Throughout school we spend our time learning information for tests. We then forget that information as soon as the test has passed. This pattern continues all year, a heroic shuffling in and out of knowledge, and we then find ourselves tasked days before crucial exams with relearning everything that we’ve managed to forget over the course of the year.

This often takes almost as much time as if we were doing it from scratch. And even when we succeed in re-learning all that, which we tend not to, we then forget it all as soon as the exam is over.

Using the analogy of watering a plant that I employed earlier, Cooke compares this type of learning to vigorously watering a plant all at once and then never coming back to water it again. With plants we know that spaced watering is effective: similarly, in the acquisition of knowledge we should not be focused on simply learning once, but on spaced-learning over time.

The Virtue of (almost) Forgetting

Have you ever had the experience where you read something and then right afterward you can only recall about 10% of it, or less?
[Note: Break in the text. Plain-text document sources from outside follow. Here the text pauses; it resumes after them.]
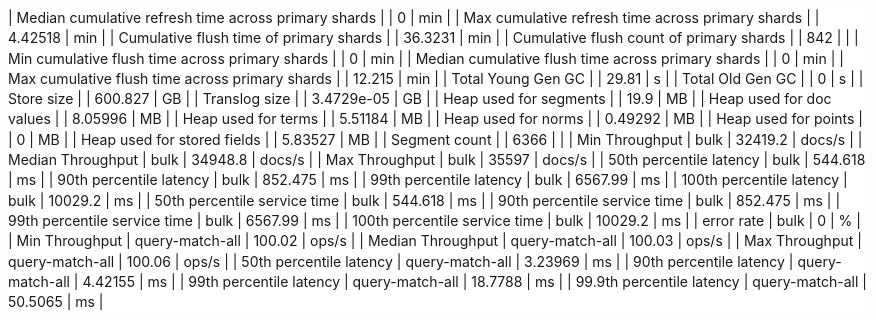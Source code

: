 |           Median cumulative refresh time across primary shards |                     |           0 |    min |
|              Max cumulative refresh time across primary shards |                     |     4.42518 |    min |
|                        Cumulative flush time of primary shards |                     |     36.3231 |    min |
|                       Cumulative flush count of primary shards |                     |         842 |        |
|                Min cumulative flush time across primary shards |                     |           0 |    min |
|             Median cumulative flush time across primary shards |                     |           0 |    min |
|                Max cumulative flush time across primary shards |                     |      12.215 |    min |
|                                             Total Young Gen GC |                     |       29.81 |      s |
|                                               Total Old Gen GC |                     |           0 |      s |
|                                                     Store size |                     |     600.827 |     GB |
|                                                  Translog size |                     |  3.4729e-05 |     GB |
|                                         Heap used for segments |                     |        19.9 |     MB |
|                                       Heap used for doc values |                     |     8.05996 |     MB |
|                                            Heap used for terms |                     |     5.51184 |     MB |
|                                            Heap used for norms |                     |     0.49292 |     MB |
|                                           Heap used for points |                     |           0 |     MB |
|                                    Heap used for stored fields |                     |     5.83527 |     MB |
|                                                  Segment count |                     |        6366 |        |
|                                                 Min Throughput |                bulk |     32419.2 | docs/s |
|                                              Median Throughput |                bulk |     34948.8 | docs/s |
|                                                 Max Throughput |                bulk |       35597 | docs/s |
|                                        50th percentile latency |                bulk |     544.618 |     ms |
|                                        90th percentile latency |                bulk |     852.475 |     ms |
|                                        99th percentile latency |                bulk |     6567.99 |     ms |
|                                       100th percentile latency |                bulk |     10029.2 |     ms |
|                                   50th percentile service time |                bulk |     544.618 |     ms |
|                                   90th percentile service time |                bulk |     852.475 |     ms |
|                                   99th percentile service time |                bulk |     6567.99 |     ms |
|                                  100th percentile service time |                bulk |     10029.2 |     ms |
|                                                     error rate |                bulk |           0 |      % |
|                                                 Min Throughput |     query-match-all |      100.02 |  ops/s |
|                                              Median Throughput |     query-match-all |      100.03 |  ops/s |
|                                                 Max Throughput |     query-match-all |      100.06 |  ops/s |
|                                        50th percentile latency |     query-match-all |     3.23969 |     ms |
|                                        90th percentile latency |     query-match-all |     4.42155 |     ms |
|                                        99th percentile latency |     query-match-all |     18.7788 |     ms |
|                                      99.9th percentile latency |     query-match-all |     50.5065 |     ms |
We’ve all had that experience, which is normal. It is normal because the human brain was not designed to remember something on only a single exposure.

Not only is forgetting not a bad thing, but it can be a good thing if it propels one to engage in the type of spaced learning that is a necessary precondition for genuine learning.    In one sense knowledge is based on what you learn, but in a more important sense it is based on what you re-learn following either periods of forgetfulness or decreased retention.

Ideally, spaced learning sessions should occur prior to a thing being completely forgotten. Research shows that the spacing effect works best when the interval between study sessions is equal to the time of retention, so that you re-learn material just as you’re about to forget it. However, even if you wait until after you have forgotten something, spaced learning is still preferable to non-spaced methods of learning. Moreover, there may be some benefits to completely forgetting material before the next learning session, as Dr. Will Thalheimer explains in his online book Spacing Learning Events Over Time: What the Research Says:

Spaced repetitions typically cause a temporary increase in forgetting between the times when the beneficial repetitions are delivered. Learners are prompted to forget early to remember later….spaced retrieval practice can generate learning by first prompting retrieval failure. When learners fail to retrieve information from memory, that failure can serve as a warning. Subsequent opportunities to learn information related to the previous failure generate more vigorous and constructive learning behaviors….

Does this mean that failure is always something to encourage? Absolutely not! It’s often more efficient to have learners learn the information and then help them maintain that level of memory accessibility. But since forgetting is a natural process, when learners do forget, we want that forgetting to promote the kind of cognitive processing that will engender long-term retrievability. Spaced retrieval practice does that. And what’s really convenient is that spaced retrieval practice is also the best way to maintain memory accessibility over time. So, to be absolutely clear about this, spaced retrieval practice is one of the best things we can do to maintain memory accessibility and spur productive learning behavior when memory accessibility fails.

 

A Paradigm Learning Shift

The spacing effect has the potential to radically transform how we approach learning. What would happen if our school systems, our colleges and even industrial learning contexts could avail themselves of the research on spaced-learning to facilitate long-term memory retrieval? If the empirical data is anything to go by, the result would be more retention with less effort.